Material for this exercise:
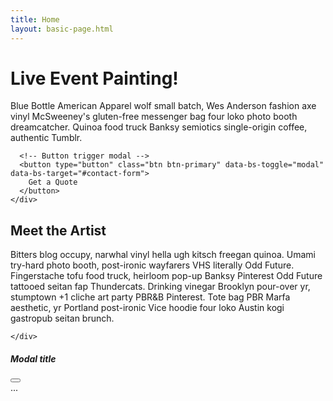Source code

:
 ```yaml
---
title: Home
layout: basic-page.html
---
```


<div class='container'>
  <div class='row'>
    <div class='col-12'>

# Live Event Painting!
Blue Bottle American Apparel wolf small batch, Wes Anderson fashion axe vinyl McSweeney's gluten-free messenger bag four loko photo booth dreamcatcher. Quinoa food truck Banksy semiotics single-origin coffee, authentic Tumblr.

      <!-- Button trigger modal -->
      <button type="button" class="btn btn-primary" data-bs-toggle="modal" data-bs-target="#contact-form">
        Get a Quote
      </button>
    </div>
  </div>
</div>

<div class='container'>
  <div class='row'>
    <div class='col-12'>

## Meet the Artist

<i class="fa-brands fa-instagram fa-lg" style="color: #3269c8;"></i>


Bitters blog occupy, narwhal vinyl hella ugh kitsch freegan quinoa. Umami try-hard photo booth, post-ironic wayfarers VHS literally Odd Future. Fingerstache tofu food truck, heirloom pop-up Banksy Pinterest Odd Future tattooed seitan fap Thundercats. Drinking vinegar Brooklyn pour-over yr, stumptown +1 cliche art party PBR&B Pinterest. Tote bag PBR Marfa aesthetic, yr Portland post-ironic Vice hoodie four loko Austin kogi gastropub seitan brunch.

    </div>
  </div>
</div>



<!-- Modal -->
<div class="modal fade" id="contact-form" tabindex="-1" aria-labelledby="contact-formLabel" aria-hidden="true">
  <div class="modal-dialog modal-xl">
    <div class="modal-content">
      <div class="modal-header">
        <h5 class="modal-title" id="contact-formLabel">Modal title</h5>
        <button type="button" class="btn-close" data-bs-dismiss="modal" aria-label="Close"></button>
      </div>
      <div class="modal-body">
        ...
      </div>
    </div>
  </div>
</div>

Description of the task:
Output the whole listing without change. Any picture is to be left out.

Expected answer:
Source code

:
 ```yaml
---
title: Home
layout: basic-page.html
---
```


<div class='container'>
  <div class='row'>
    <div class='col-12'>

# Live Event Painting!
Blue Bottle American Apparel wolf small batch, Wes Anderson fashion axe vinyl McSweeney's gluten-free messenger bag four loko photo booth dreamcatcher. Quinoa food truck Banksy semiotics single-origin coffee, authentic Tumblr.

      <!-- Button trigger modal -->
      <button type="button" class="btn btn-primary" data-bs-toggle="modal" data-bs-target="#contact-form">
        Get a Quote
      </button>
    </div>
  </div>
</div>

<div class='container'>
  <div class='row'>
    <div class='col-12'>

## Meet the Artist

<i class="fa-brands fa-instagram fa-lg" style="color: #3269c8;"></i>


Bitters blog occupy, narwhal vinyl hella ugh kitsch freegan quinoa. Umami try-hard photo booth, post-ironic wayfarers VHS literally Odd Future. Fingerstache tofu food truck, heirloom pop-up Banksy Pinterest Odd Future tattooed seitan fap Thundercats. Drinking vinegar Brooklyn pour-over yr, stumptown +1 cliche art party PBR&B Pinterest. Tote bag PBR Marfa aesthetic, yr Portland post-ironic Vice hoodie four loko Austin kogi gastropub seitan brunch.

    </div>
  </div>
</div>



<!-- Modal -->
<div class="modal fade" id="contact-form" tabindex="-1" aria-labelledby="contact-formLabel" aria-hidden="true">
  <div class="modal-dialog modal-xl">
    <div class="modal-content">
      <div class="modal-header">
        <h5 class="modal-title" id="contact-formLabel">Modal title</h5>
        <button type="button" class="btn-close" data-bs-dismiss="modal" aria-label="Close"></button>
      </div>
      <div class="modal-body">
        ...
      </div>
    </div>
  </div>
</div>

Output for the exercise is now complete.